On Thu, Oct 8, 2020 at 11:08 AM Yu, Yu-cheng <yu-cheng.yu@xxxxxxxxx> wrote:
>
> On 10/1/2020 3:04 PM, Andy Lutomirski wrote:
> > On Thu, Oct 1, 2020 at 2:50 PM Dave Hansen <dave.hansen@xxxxxxxxx> wrote:
> >>
> >> On 10/1/20 1:58 PM, Sean Christopherson wrote:
> >>> One thought for a lowish effort approach to pave the way for CET would be to
> >>> try XRSTORS multiple times in switch_fpu_return(). If the first try fails,
> >>> then WARN, init non-supervisor state and try a second time, and if _that_ fails
> >>> then kill the task. I.e. do the minimum effort to play nice with bad FPU
> >>> state, but don't let anything "accidentally" turn off CET.
> >>
> >> I'm not sure we should ever keep running userspace after an XRSTOR*
> >> failure. For MPX, this might have provided a nice, additional vector
> >> for an attacker to turn off MPX. Same for pkeys if we didn't correctly
> >> differentiate between the hardware init state versus the "software init"
> >> state that we keep in init_task.
> >>
> >> What's the advantage of letting userspace keep running after we init its
> >> state? That it _might_ be able to recover?
> >
> > I suppose we can kill userspace and change that behavior only if
> > someone complains. I still think it would be polite to try to dump
> > core, but that could be tricky with the current code structure. I'll
> > try to whip up a patch.
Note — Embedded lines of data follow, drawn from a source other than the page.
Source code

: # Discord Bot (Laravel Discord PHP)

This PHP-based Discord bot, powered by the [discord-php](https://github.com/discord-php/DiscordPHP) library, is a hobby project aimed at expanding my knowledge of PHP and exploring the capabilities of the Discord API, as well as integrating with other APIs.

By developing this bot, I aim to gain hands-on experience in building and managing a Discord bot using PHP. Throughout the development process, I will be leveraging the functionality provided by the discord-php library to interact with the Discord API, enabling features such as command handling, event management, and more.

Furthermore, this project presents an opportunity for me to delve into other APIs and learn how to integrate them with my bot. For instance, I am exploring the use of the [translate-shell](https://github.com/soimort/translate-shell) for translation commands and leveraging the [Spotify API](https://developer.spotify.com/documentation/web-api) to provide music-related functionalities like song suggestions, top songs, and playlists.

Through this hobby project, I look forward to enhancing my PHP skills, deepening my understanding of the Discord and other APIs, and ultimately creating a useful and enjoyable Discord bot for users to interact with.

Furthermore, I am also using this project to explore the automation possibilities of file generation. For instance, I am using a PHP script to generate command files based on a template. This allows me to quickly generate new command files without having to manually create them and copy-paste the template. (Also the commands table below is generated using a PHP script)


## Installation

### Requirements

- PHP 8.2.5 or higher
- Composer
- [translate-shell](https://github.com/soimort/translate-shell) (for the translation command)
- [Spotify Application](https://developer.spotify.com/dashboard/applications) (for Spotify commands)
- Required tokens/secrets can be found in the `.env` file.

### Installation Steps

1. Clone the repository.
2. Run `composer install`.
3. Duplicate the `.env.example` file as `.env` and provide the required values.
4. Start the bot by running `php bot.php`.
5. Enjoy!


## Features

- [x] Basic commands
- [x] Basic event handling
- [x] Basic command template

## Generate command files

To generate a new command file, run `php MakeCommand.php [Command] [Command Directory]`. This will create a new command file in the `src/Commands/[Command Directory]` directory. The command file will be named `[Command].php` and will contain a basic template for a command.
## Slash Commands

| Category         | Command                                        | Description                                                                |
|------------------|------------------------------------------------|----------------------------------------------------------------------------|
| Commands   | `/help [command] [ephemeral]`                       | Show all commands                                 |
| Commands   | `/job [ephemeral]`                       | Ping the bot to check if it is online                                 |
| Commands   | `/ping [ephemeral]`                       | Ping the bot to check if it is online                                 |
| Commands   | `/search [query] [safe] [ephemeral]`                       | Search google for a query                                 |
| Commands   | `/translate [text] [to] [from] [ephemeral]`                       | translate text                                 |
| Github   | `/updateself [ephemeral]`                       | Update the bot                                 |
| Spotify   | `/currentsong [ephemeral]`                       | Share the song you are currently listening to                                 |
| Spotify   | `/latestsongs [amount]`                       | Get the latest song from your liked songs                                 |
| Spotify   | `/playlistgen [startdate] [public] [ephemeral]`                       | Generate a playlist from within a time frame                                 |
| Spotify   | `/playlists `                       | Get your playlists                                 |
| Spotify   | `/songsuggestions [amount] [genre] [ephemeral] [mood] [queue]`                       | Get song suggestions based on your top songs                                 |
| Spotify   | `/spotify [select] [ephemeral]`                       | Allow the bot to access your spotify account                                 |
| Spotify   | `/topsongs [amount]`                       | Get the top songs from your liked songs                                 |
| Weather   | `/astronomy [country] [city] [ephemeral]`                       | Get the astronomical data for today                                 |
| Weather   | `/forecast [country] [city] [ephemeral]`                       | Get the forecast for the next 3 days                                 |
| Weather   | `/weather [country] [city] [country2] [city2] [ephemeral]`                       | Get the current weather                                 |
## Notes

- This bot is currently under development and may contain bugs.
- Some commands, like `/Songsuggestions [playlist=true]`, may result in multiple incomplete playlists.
Maybe I'll add a debugfs file to trash MXCSR
> > for testing.
> >
>
> One complication of letting XRSTORS fail is exit_to_user_mode_prepare()
> will need to go back to exit_to_user_mode_loop() again (or repeat some
> parts of it).
>
> Currently, when exit_to_user_mode_loop() exits, xstates should have been
> validated earlier and to be restored shortly. At this stage, XRSTORS
> should not fault. If we need to kill the task, we should have done that
> earlier.

We can still do_exit(). I'll ponder this.